Engle: Yes. There is already, in Detroit, a lot of interest in this particular technology.

In fact, both Ford and GM already sell flex cars in the U.S. And how much more does this new technology add to the sticker price?  Not a dime. 

Phillips: This is not an expensive proposition for automobile makers.

Engle: No. It doesn’t have to be.

Phillips: And there’s no reason it can’t be translated elsewhere?

Engle:  As long as the fuel is available.

In Brazil, that fuel is plentiful thanks to a crop as sweet as candy— sugar cane.

Dateline
Stone Phillips travels to Brazil, and visits one of the sugar cane fields that help the country produce ethanol.

Brazil is turning sugar cane into the equivalent of 300,000 barrels of oil a day.  To people in this country, what you’re looking at is a field of dreams: Homegrown security that has helped this country to completely free itself from foreign oil.

Last month, Brazil announced it no longer has to import oil from the Middle East or anywhere else. And much of the credit goes to ethanol.

The world's largest sugar cane mill is located in Barra Bonita, Brazil, producing more than 100 million gallons of ethanol a year.

After the cane is harvested, by hand or machine, the stalks are fed into the mill.  They’re crushed. The juice separated and sent to tanks to ferment.  Ethanol operations are really just industrial-sized moonshine stills. Khosla sampled the product straight from tank.

But what really intoxicates him isn’t what he tasted, but the opportunity he sees in what’s being thrown away. With new technology, Khosla says you can process these mountains of leftovers and triple the amount of ethanol you get, dramatically reducing costs.   

Khosla: My bet is it’d be a lot cheaper than $1 a gallon.  It might even be less than 70 cents a gallon right there. Right today.

And that’s exactly Khosla’s vision for America— putting new generation ethanol plants next to paper mills, turning their leftovers into fuel.  Or even next to orange juice factories, where he says ethanol from peels could replace petroleum. 
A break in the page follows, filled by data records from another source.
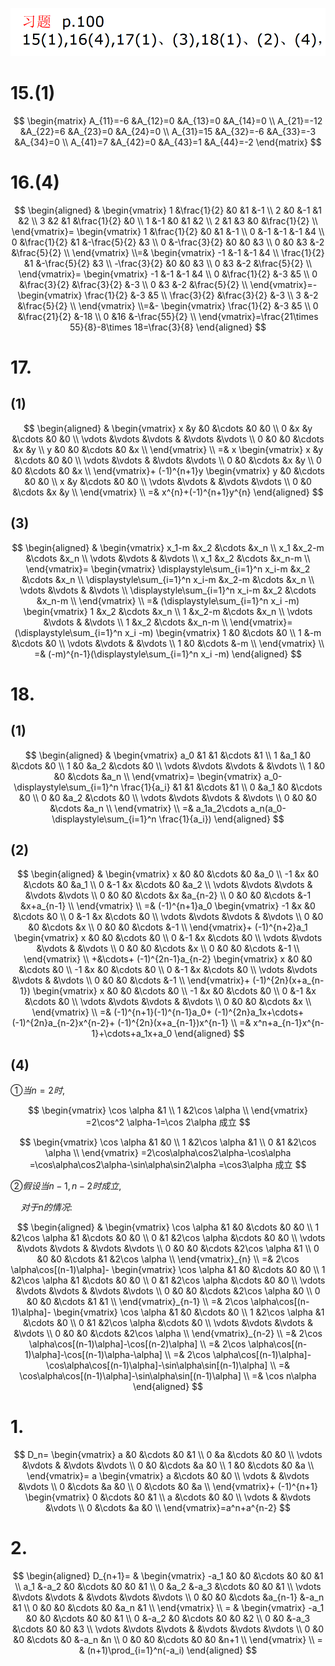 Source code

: ![](./images/2020-11-11-09-44-33.png)

# 15.(1)

$$
\begin{matrix}
A_{11}=-6
&A_{12}=0
&A_{13}=0
&A_{14}=0
\\
A_{21}=-12
&A_{22}=6
&A_{23}=0
&A_{24}=0
\\
A_{31}=15
&A_{32}=-6
&A_{33}=-3
&A_{34}=0
\\
A_{41}=7
&A_{42}=0
&A_{43}=1
&A_{44}=-2
\end{matrix}
$$


# 16.(4)

$$
\begin{aligned}
&
\begin{vmatrix}
1 &\frac{1}{2} &0 &1 &-1 \\
2 &0 &-1 &1 &2 \\
3 &2 &1 &\frac{1}{2} &0 \\
1 &-1 &0 &1 &2 \\
2 &1 &3 &0 &\frac{1}{2} \\
\end{vmatrix}=
\begin{vmatrix}
1 &\frac{1}{2} &0 &1 &-1 \\
0 &-1 &-1 &-1 &4 \\
0 &\frac{1}{2} &1 &-\frac{5}{2} &3 \\
0 &-\frac{3}{2} &0 &0 &3 \\
0 &0 &3 &-2 &\frac{5}{2} \\
\end{vmatrix}
\\=&
\begin{vmatrix}
-1 &-1 &-1 &4 \\
\frac{1}{2} &1 &-\frac{5}{2} &3 \\
-\frac{3}{2} &0 &0 &3 \\
0 &3 &-2 &\frac{5}{2} \\
\end{vmatrix}=
\begin{vmatrix}
-1 &-1 &-1 &4 \\
0 &\frac{1}{2} &-3 &5 \\
0 &\frac{3}{2} &\frac{3}{2} &-3 \\
0 &3 &-2 &\frac{5}{2} \\
\end{vmatrix}=-
\begin{vmatrix}
\frac{1}{2} &-3 &5 \\
\frac{3}{2} &\frac{3}{2} &-3 \\
3 &-2 &\frac{5}{2} \\
\end{vmatrix}
\\=&-
\begin{vmatrix}
\frac{1}{2} &-3 &5 \\
0 &\frac{21}{2} &-18 \\
0 &16 &-\frac{55}{2} \\
\end{vmatrix}=\frac{21\times 55}{8}-8\times 18=\frac{3}{8}
\end{aligned}
$$

# 17.

## (1)

$$
\begin{aligned}
&
\begin{vmatrix}
x &y &0 &\cdots &0 &0 \\
0 &x &y &\cdots &0 &0 \\
\vdots &\vdots &\vdots & &\vdots &\vdots \\
0 &0 &0 &\cdots &x &y \\
y &0 &0 &\cdots &0 &x \\
\end{vmatrix}
\\ =&
x
\begin{vmatrix}
x &y &\cdots &0 &0 \\
\vdots &\vdots & &\vdots &\vdots \\
0 &0 &\cdots &x &y \\
0 &0 &\cdots &0 &x \\
\end{vmatrix}+
(-1)^{n+1}y
\begin{vmatrix}
y &0 &\cdots &0 &0 \\
x &y &\cdots &0 &0 \\
\vdots &\vdots & &\vdots &\vdots \\
0 &0 &\cdots &x &y \\
\end{vmatrix}
\\ =&
x^{n}+(-1)^{n+1}y^{n}
\end{aligned}
$$

## (3)

$$
\begin{aligned}
&
\begin{vmatrix}
x_1-m &x_2 &\cdots &x_n \\
x_1 &x_2-m &\cdots &x_n \\
\vdots &\vdots & &\vdots \\
x_1 &x_2 &\cdots &x_n-m \\
\end{vmatrix}=
\begin{vmatrix}
\displaystyle\sum_{i=1}^n x_i-m &x_2 &\cdots &x_n \\
\displaystyle\sum_{i=1}^n x_i-m &x_2-m &\cdots &x_n \\
\vdots &\vdots & &\vdots \\
\displaystyle\sum_{i=1}^n x_i-m &x_2 &\cdots &x_n-m \\
\end{vmatrix}
\\ =&
(\displaystyle\sum_{i=1}^n x_i -m)
\begin{vmatrix}
1 &x_2 &\cdots &x_n \\
1 &x_2-m &\cdots &x_n \\
\vdots &\vdots & &\vdots \\
1 &x_2 &\cdots &x_n-m \\
\end{vmatrix}=
(\displaystyle\sum_{i=1}^n x_i -m)
\begin{vmatrix}
1 &0 &\cdots &0 \\
1 &-m &\cdots &0 \\
\vdots &\vdots & &\vdots \\
1 &0 &\cdots &-m \\
\end{vmatrix}
\\ =&
(-m)^{n-1}(\displaystyle\sum_{i=1}^n x_i -m)
\end{aligned}
$$


# 18.

## (1)

$$
\begin{aligned}
&
\begin{vmatrix}
a_0 &1 &1 &\cdots &1 \\
1 &a_1 &0 &\cdots &0 \\
1 &0 &a_2 &\cdots &0 \\
\vdots &\vdots &\vdots & &\vdots \\
1 &0 &0 &\cdots &a_n \\
\end{vmatrix}=
\begin{vmatrix}
a_0-\displaystyle\sum_{i=1}^n \frac{1}{a_i} &1 &1 &\cdots &1 \\
0 &a_1 &0 &\cdots &0 \\
0 &0 &a_2 &\cdots &0 \\
\vdots &\vdots &\vdots & &\vdots \\
0 &0 &0 &\cdots &a_n \\
\end{vmatrix}
\\ =&
a_1a_2\cdots a_n(a_0-\displaystyle\sum_{i=1}^n \frac{1}{a_i})
\end{aligned}
$$

## (2)

$$
\begin{aligned}
&
\begin{vmatrix}
x &0 &0 &\cdots &0 &a_0 \\
-1 &x &0 &\cdots &0 &a_1 \\
0 &-1 &x &\cdots &0 &a_2 \\
\vdots &\vdots &\vdots & &\vdots &\vdots \\
0 &0 &0 &\cdots &x &a_{n-2} \\
0 &0 &0 &\cdots &-1 &x+a_{n-1} \\
\end{vmatrix}
\\ =&
(-1)^{n+1}a_0
\begin{vmatrix}
-1 &x &0 &\cdots &0 \\
0 &-1 &x &\cdots &0 \\
\vdots &\vdots &\vdots & &\vdots \\
0 &0 &0 &\cdots &x \\
0 &0 &0 &\cdots &-1 \\
\end{vmatrix}+
(-1)^{n+2}a_1
\begin{vmatrix}
x &0 &0 &\cdots &0 \\
0 &-1 &x &\cdots &0 \\
\vdots &\vdots &\vdots & &\vdots \\
0 &0 &0 &\cdots &x \\
0 &0 &0 &\cdots &-1 \\
\end{vmatrix}
\\ +&\cdots+
(-1)^{2n-1}a_{n-2}
\begin{vmatrix}
x &0 &0 &\cdots &0 \\
-1 &x &0 &\cdots &0 \\
0 &-1 &x &\cdots &0 \\
\vdots &\vdots &\vdots & &\vdots \\
0 &0 &0 &\cdots &-1 \\
\end{vmatrix}+
(-1)^{2n}(x+a_{n-1})
\begin{vmatrix}
x &0 &0 &\cdots &0 \\
-1 &x &0 &\cdots &0 \\
0 &-1 &x &\cdots &0 \\
\vdots &\vdots &\vdots & &\vdots \\
0 &0 &0 &\cdots &x \\
\end{vmatrix}
\\ =&
(-1)^{n+1}(-1)^{n-1}a_0+
(-1)^{2n}a_1x+\cdots+
(-1)^{2n}a_{n-2}x^{n-2}+
(-1)^{2n}(x+a_{n-1})x^{n-1}
\\ =&
x^n+a_{n-1}x^{n-1}+\cdots+a_1x+a_0
\end{aligned}
$$

## (4)

$①当n=2时,$

$$
\begin{vmatrix}
\cos \alpha &1 \\
1 &2\cos \alpha \\
\end{vmatrix}
=2\cos^2 \alpha-1=\cos 2\alpha
成立
$$

$$
\begin{vmatrix}
\cos \alpha &1 &0 \\
1 &2\cos \alpha &1 \\
0 &1 &2\cos \alpha \\
\end{vmatrix}
=2\cos\alpha\cos2\alpha-\cos\alpha
=\cos\alpha\cos2\alpha-\sin\alpha\sin2\alpha
=\cos3\alpha
成立
$$

$②假设当n-1,n-2时成立,$

$\quad 对于n的情况:$

$$
\begin{aligned}
&
\begin{vmatrix}
\cos \alpha &1 &0 &\cdots &0 &0 \\
1 &2\cos \alpha &1 &\cdots &0 &0 \\
0 &1 &2\cos \alpha &\cdots &0 &0 \\
\vdots &\vdots &\vdots & &\vdots &\vdots \\ 
0 &0 &0 &\cdots &2\cos \alpha &1 \\
0 &0 &0 &\cdots &1 &2\cos \alpha \\
\end{vmatrix}_{n}
\\ =&
2\cos \alpha\cos[(n-1)\alpha]-
\begin{vmatrix}
\cos \alpha &1 &0 &\cdots &0 &0 \\
1 &2\cos \alpha &1 &\cdots &0 &0 \\
0 &1 &2\cos \alpha &\cdots &0 &0 \\
\vdots &\vdots &\vdots & &\vdots &\vdots \\ 
0 &0 &0 &\cdots &2\cos \alpha &0 \\
0 &0 &0 &\cdots &1 &1 \\
\end{vmatrix}_{n-1}
\\ =&
2\cos \alpha\cos[(n-1)\alpha]-
\begin{vmatrix}
\cos \alpha &1 &0 &\cdots &0 \\
1 &2\cos \alpha &1 &\cdots &0 \\
0 &1 &2\cos \alpha &\cdots &0 \\
\vdots &\vdots &\vdots & &\vdots \\ 
0 &0 &0 &\cdots &2\cos \alpha \\
\end{vmatrix}_{n-2}
\\ =&
2\cos \alpha\cos[(n-1)\alpha]-\cos[(n-2)\alpha]
\\ =&
2\cos \alpha\cos[(n-1)\alpha]-\cos[(n-1)\alpha-\alpha]
\\ =&
2\cos \alpha\cos[(n-1)\alpha]-\cos\alpha\cos[(n-1)\alpha]-\sin\alpha\sin[(n-1)\alpha]
\\ =&
\cos\alpha\cos[(n-1)\alpha]-\sin\alpha\sin[(n-1)\alpha]
\\ =&
\cos n\alpha
\end{aligned}
$$

# 1.

$$
D_n=
\begin{vmatrix}
a &0 &\cdots &0 &1 \\
0 &a &\cdots &0 &0 \\
\vdots &\vdots & &\vdots &\vdots \\
0 &0 &\cdots &a &0 \\
1 &0 &\cdots &0 &a \\
\end{vmatrix}=
a
\begin{vmatrix}
a &\cdots &0 &0 \\
\vdots & &\vdots &\vdots \\
0 &\cdots &a &0 \\
0 &\cdots &0 &a \\
\end{vmatrix}+
(-1)^{n+1}
\begin{vmatrix}
0 &\cdots &0 &1 \\
a &\cdots &0 &0 \\
\vdots & &\vdots &\vdots \\
0 &\cdots &a &0 \\
\end{vmatrix}=a^n+a^{n-2}
$$

# 2.

$$
\begin{aligned}
D_{n+1}=
&
\begin{vmatrix}
-a_1 &0 &0 &\cdots &0 &0 &1 \\
a_1 &-a_2 &0 &\cdots &0 &0 &1 \\
0 &a_2 &-a_3 &\cdots &0 &0 &1 \\
\vdots &\vdots &\vdots & &\vdots &\vdots &\vdots \\
0 &0 &0 &\cdots &a_{n-1} &-a_n &1 \\
0 &0 &0 &\cdots &0 &a_n &1 \\
\end{vmatrix}
\\ = &
\begin{vmatrix}
-a_1 &0 &0 &\cdots &0 &0 &1 \\
0 &-a_2 &0 &\cdots &0 &0 &2 \\
0 &0 &-a_3 &\cdots &0 &0 &3 \\
\vdots &\vdots &\vdots & &\vdots &\vdots &\vdots \\
0 &0 &0 &\cdots &0 &-a_n &n \\
0 &0 &0 &\cdots &0 &0 &n+1 \\
\end{vmatrix}
\\ = &
(n+1)\prod_{i=1}^n(-a_i)
\end{aligned}
$$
But that’s only part of it. To really make America an ethanol nation, Khosla says billions of gallons will come from something as common as prairie grass. He says it’ll be much cheaper and deliver 10 times the energy it takes to make it.

Khosla: We could return the country back to the prairie grass that it used to have hundreds of years ago and make, and meet all our petroleum needs.

Phillips: Back to the future?

Khosla: Back to the future. There is nothing standing in the way.

He’s so sure about it he’s become an ethanol evangelist— preaching to governors, senators and even key advisors to the president who despite his roots in Texas oil is sounding like one of the converted.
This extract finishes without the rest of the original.